Sadly, that is where my heart has been for the last few weeks. I seemed to have lost sight of the grander plan. Thankfully, my God is quick to redeem and restore. My thoughts on success were altered in one verse. Imagine following the footsteps of the creator of the universe and yet complaining the road he has chosen for you is too difficult. Every once in awhile, I get the same feeling towards christianity as i had towards architecture in school. A sense that i’m not cut out for this and i wish i could throw in the towel. A sense of obligation to be better and to make those around me as well. An obligation that isn’t refundable. Why cant i just soak life in? Why cant i be complacent and let someone else make this world a better place? When i arrive at this place, as i have done often, I always seem to get this full blown punch to the mid section.
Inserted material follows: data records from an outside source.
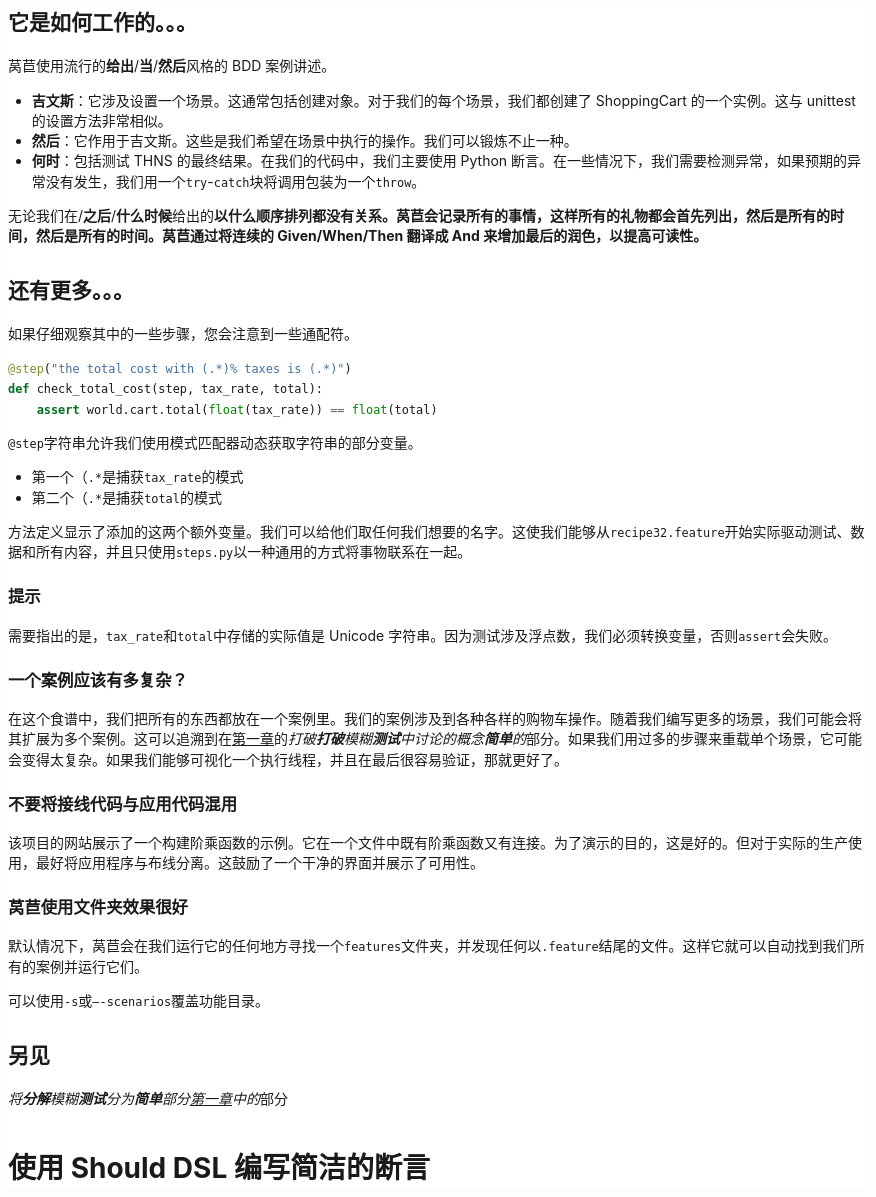 ## 它是如何工作的。。。

莴苣使用流行的**给出**/**当**/**然后**风格的 BDD 案例讲述。

*   **吉文斯**：它涉及设置一个场景。这通常包括创建对象。对于我们的每个场景，我们都创建了 ShoppingCart 的一个实例。这与 unittest 的设置方法非常相似。
*   **然后**：它作用于吉文斯。这些是我们希望在场景中执行的操作。我们可以锻炼不止一种。
*   **何时**：包括测试 THNS 的最终结果。在我们的代码中，我们主要使用 Python 断言。在一些情况下，我们需要检测异常，如果预期的异常没有发生，我们用一个`try`-`catch`块将调用包装为一个`throw`。

无论我们在/**之后**/**什么时候**给出的**以什么顺序排列都没有关系。莴苣会记录所有的事情，这样所有的礼物都会首先列出，然后是所有的时间，然后是所有的时间。莴苣通过将连续的 Given/When/Then 翻译成 And 来增加最后的润色，以提高可读性。**

## 还有更多。。。

如果仔细观察其中的一些步骤，您会注意到一些通配符。

```py
@step("the total cost with (.*)% taxes is (.*)")
def check_total_cost(step, tax_rate, total):
    assert world.cart.total(float(tax_rate)) == float(total)
```

`@step`字符串允许我们使用模式匹配器动态获取字符串的部分变量。

*   第一个（`.*`是捕获`tax_rate`的模式
*   第二个（`.*`是捕获`total`的模式

方法定义显示了添加的这两个额外变量。我们可以给他们取任何我们想要的名字。这使我们能够从`recipe32.feature`开始实际驱动测试、数据和所有内容，并且只使用`steps.py`以一种通用的方式将事物联系在一起。

### 提示

需要指出的是，`tax_rate`和`total`中存储的实际值是 Unicode 字符串。因为测试涉及浮点数，我们必须转换变量，否则`assert`会失败。

### 一个案例应该有多复杂？

在这个食谱中，我们把所有的东西都放在一个案例里。我们的案例涉及到各种各样的购物车操作。随着我们编写更多的场景，我们可能会将其扩展为多个案例。这可以追溯到在[第一章](1.html "Chapter 1. Using Unittest To Develop Basic Tests")的*打破**打破**模糊**测试**中讨论的概念**简单**的*部分。如果我们用过多的步骤来重载单个场景，它可能会变得太复杂。如果我们能够可视化一个执行线程，并且在最后很容易验证，那就更好了。

### 不要将接线代码与应用代码混用

该项目的网站展示了一个构建阶乘函数的示例。它在一个文件中既有阶乘函数又有连接。为了演示的目的，这是好的。但对于实际的生产使用，最好将应用程序与布线分离。这鼓励了一个干净的界面并展示了可用性。

### 莴苣使用文件夹效果很好

默认情况下，莴苣会在我们运行它的任何地方寻找一个`features`文件夹，并发现任何以`.feature`结尾的文件。这样它就可以自动找到我们所有的案例并运行它们。

可以使用`-s`或`–-scenarios`覆盖功能目录。

## 另见

*将**分解**模糊**测试**分为**简单**部分[第一章](1.html "Chapter 1. Using Unittest To Develop Basic Tests")中的*部分

# 使用 Should DSL 编写简洁的断言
Spirit, I owe you one.
Yesterday morning, i woke up with this desire to pray. Throughout my day, i was reminded repeatedly that my seasons are changing. That what i know of life now will no longer exist as it once did. Its not a coincidence the spirit is leading me into a season of prayer. I arrived home from a long day at work and felt the need to do some reading to lift my spirit. I opened “Christian Atheist” and the chapter was entitled “When you believe in God but not in Prayer”. God spoke to me. I then decided since i had more time to read id flip open to “Desiring God“, a book i’ve been staggering through for months now. The chapter was entitled “Prayer, The power of Christian Hedonism”. God spoke to me. Im still amazed by his timing.
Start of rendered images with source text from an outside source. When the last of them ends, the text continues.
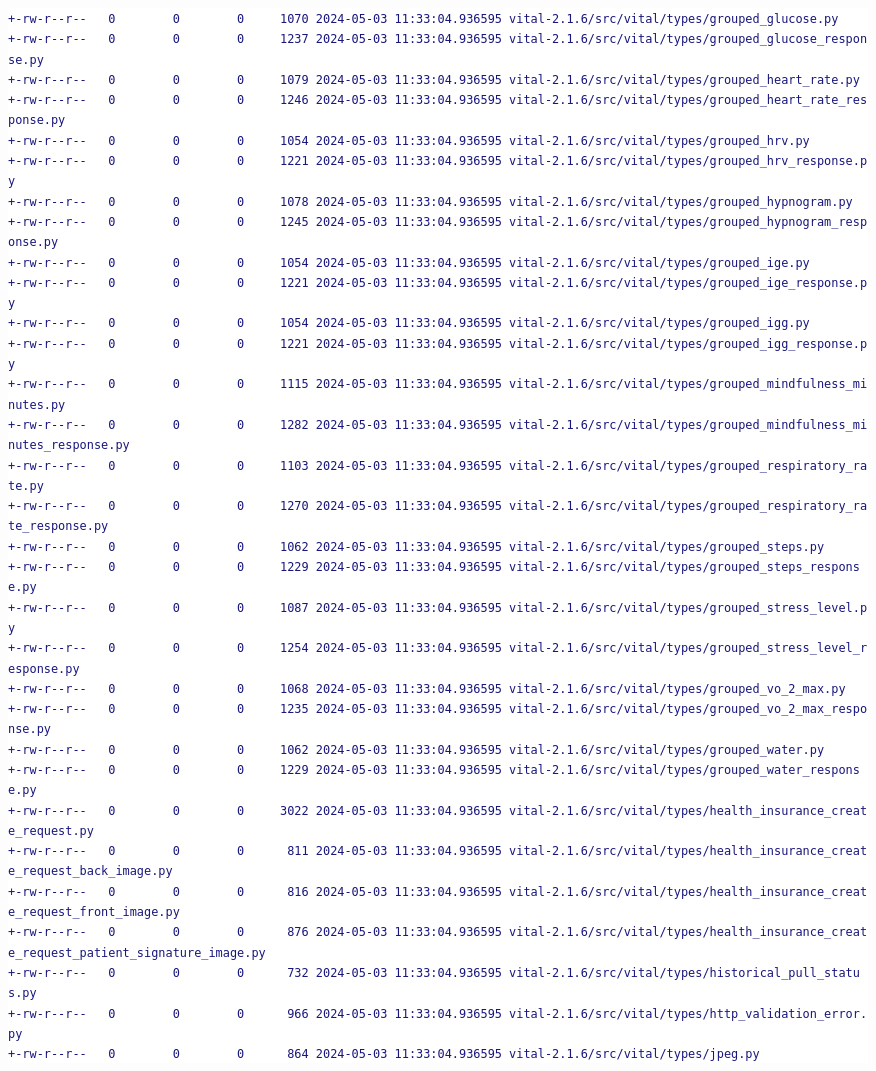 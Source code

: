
 ```diff
+-rw-r--r--   0        0        0     1070 2024-05-03 11:33:04.936595 vital-2.1.6/src/vital/types/grouped_glucose.py
+-rw-r--r--   0        0        0     1237 2024-05-03 11:33:04.936595 vital-2.1.6/src/vital/types/grouped_glucose_response.py
+-rw-r--r--   0        0        0     1079 2024-05-03 11:33:04.936595 vital-2.1.6/src/vital/types/grouped_heart_rate.py
+-rw-r--r--   0        0        0     1246 2024-05-03 11:33:04.936595 vital-2.1.6/src/vital/types/grouped_heart_rate_response.py
+-rw-r--r--   0        0        0     1054 2024-05-03 11:33:04.936595 vital-2.1.6/src/vital/types/grouped_hrv.py
+-rw-r--r--   0        0        0     1221 2024-05-03 11:33:04.936595 vital-2.1.6/src/vital/types/grouped_hrv_response.py
+-rw-r--r--   0        0        0     1078 2024-05-03 11:33:04.936595 vital-2.1.6/src/vital/types/grouped_hypnogram.py
+-rw-r--r--   0        0        0     1245 2024-05-03 11:33:04.936595 vital-2.1.6/src/vital/types/grouped_hypnogram_response.py
+-rw-r--r--   0        0        0     1054 2024-05-03 11:33:04.936595 vital-2.1.6/src/vital/types/grouped_ige.py
+-rw-r--r--   0        0        0     1221 2024-05-03 11:33:04.936595 vital-2.1.6/src/vital/types/grouped_ige_response.py
+-rw-r--r--   0        0        0     1054 2024-05-03 11:33:04.936595 vital-2.1.6/src/vital/types/grouped_igg.py
+-rw-r--r--   0        0        0     1221 2024-05-03 11:33:04.936595 vital-2.1.6/src/vital/types/grouped_igg_response.py
+-rw-r--r--   0        0        0     1115 2024-05-03 11:33:04.936595 vital-2.1.6/src/vital/types/grouped_mindfulness_minutes.py
+-rw-r--r--   0        0        0     1282 2024-05-03 11:33:04.936595 vital-2.1.6/src/vital/types/grouped_mindfulness_minutes_response.py
+-rw-r--r--   0        0        0     1103 2024-05-03 11:33:04.936595 vital-2.1.6/src/vital/types/grouped_respiratory_rate.py
+-rw-r--r--   0        0        0     1270 2024-05-03 11:33:04.936595 vital-2.1.6/src/vital/types/grouped_respiratory_rate_response.py
+-rw-r--r--   0        0        0     1062 2024-05-03 11:33:04.936595 vital-2.1.6/src/vital/types/grouped_steps.py
+-rw-r--r--   0        0        0     1229 2024-05-03 11:33:04.936595 vital-2.1.6/src/vital/types/grouped_steps_response.py
+-rw-r--r--   0        0        0     1087 2024-05-03 11:33:04.936595 vital-2.1.6/src/vital/types/grouped_stress_level.py
+-rw-r--r--   0        0        0     1254 2024-05-03 11:33:04.936595 vital-2.1.6/src/vital/types/grouped_stress_level_response.py
+-rw-r--r--   0        0        0     1068 2024-05-03 11:33:04.936595 vital-2.1.6/src/vital/types/grouped_vo_2_max.py
+-rw-r--r--   0        0        0     1235 2024-05-03 11:33:04.936595 vital-2.1.6/src/vital/types/grouped_vo_2_max_response.py
+-rw-r--r--   0        0        0     1062 2024-05-03 11:33:04.936595 vital-2.1.6/src/vital/types/grouped_water.py
+-rw-r--r--   0        0        0     1229 2024-05-03 11:33:04.936595 vital-2.1.6/src/vital/types/grouped_water_response.py
+-rw-r--r--   0        0        0     3022 2024-05-03 11:33:04.936595 vital-2.1.6/src/vital/types/health_insurance_create_request.py
+-rw-r--r--   0        0        0      811 2024-05-03 11:33:04.936595 vital-2.1.6/src/vital/types/health_insurance_create_request_back_image.py
+-rw-r--r--   0        0        0      816 2024-05-03 11:33:04.936595 vital-2.1.6/src/vital/types/health_insurance_create_request_front_image.py
+-rw-r--r--   0        0        0      876 2024-05-03 11:33:04.936595 vital-2.1.6/src/vital/types/health_insurance_create_request_patient_signature_image.py
+-rw-r--r--   0        0        0      732 2024-05-03 11:33:04.936595 vital-2.1.6/src/vital/types/historical_pull_status.py
+-rw-r--r--   0        0        0      966 2024-05-03 11:33:04.936595 vital-2.1.6/src/vital/types/http_validation_error.py
+-rw-r--r--   0        0        0      864 2024-05-03 11:33:04.936595 vital-2.1.6/src/vital/types/jpeg.py
```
I have prided myself in following His steps and walking through His open doors in the last year. But when i look back I still tend to focus on the “steps to success” that i’ve left behind. The brick wall i seem to keep running into flaunts a large sign on it stating “life’s not fair”. Im struggling to burn the plow and look forward to the more excellent way. In all of this, i’m quickly reminded whose life i am so desperately trying to model. The one who lived the perfectly and deserved freedom, chose death. He chose to be in the world, but apart from it. He chose to be ridiculed and tortured for what he believed was truth. If i choose to follow him, as i have publicly done, then why should i not count the cost as well. Maybe its not God that needs to pour out more blessing on my life as much as it is me changing what i see as blessing. To live life solely for my next raise is to deny the pleasures God has created me to enjoy.
May I rejoice in friendships as I once did on payday. May I love people more than my tax return. May my gladness be at its peak when i’m serving others. May my fear of finances be thrown into the flames only to be transformed into an unshakable trust.
You see, God owes me nothing. The idea of success that I drew up at an early age was extremely naive, and unguided by the spirit. Whatever change comes my way in the near future, i welcome it. Im learning what it means to wholeheartedly lean. Whether sunshine or rain, my heart holds tightly to my maker. May my eyes turn from what i think my life lacks, to the many blessings ive recently been given. Jesus paid the ultimate price so that i might walk in the light of life. A light that shine out of darkness. I am choosing to look up when i’m tempted to look back. May fruit grow in this season of change. May the seed of prayer and fasting produce holiness in this season. Why do i expect to see results from the spirits power when my life lacks holiness? Hopefully in this next season holiness will be what i long for, and results will be what i receive.
riches lost and riches gained
because of love that ive attained
this life of mine now i lift
to gain your approval, my eternal gift.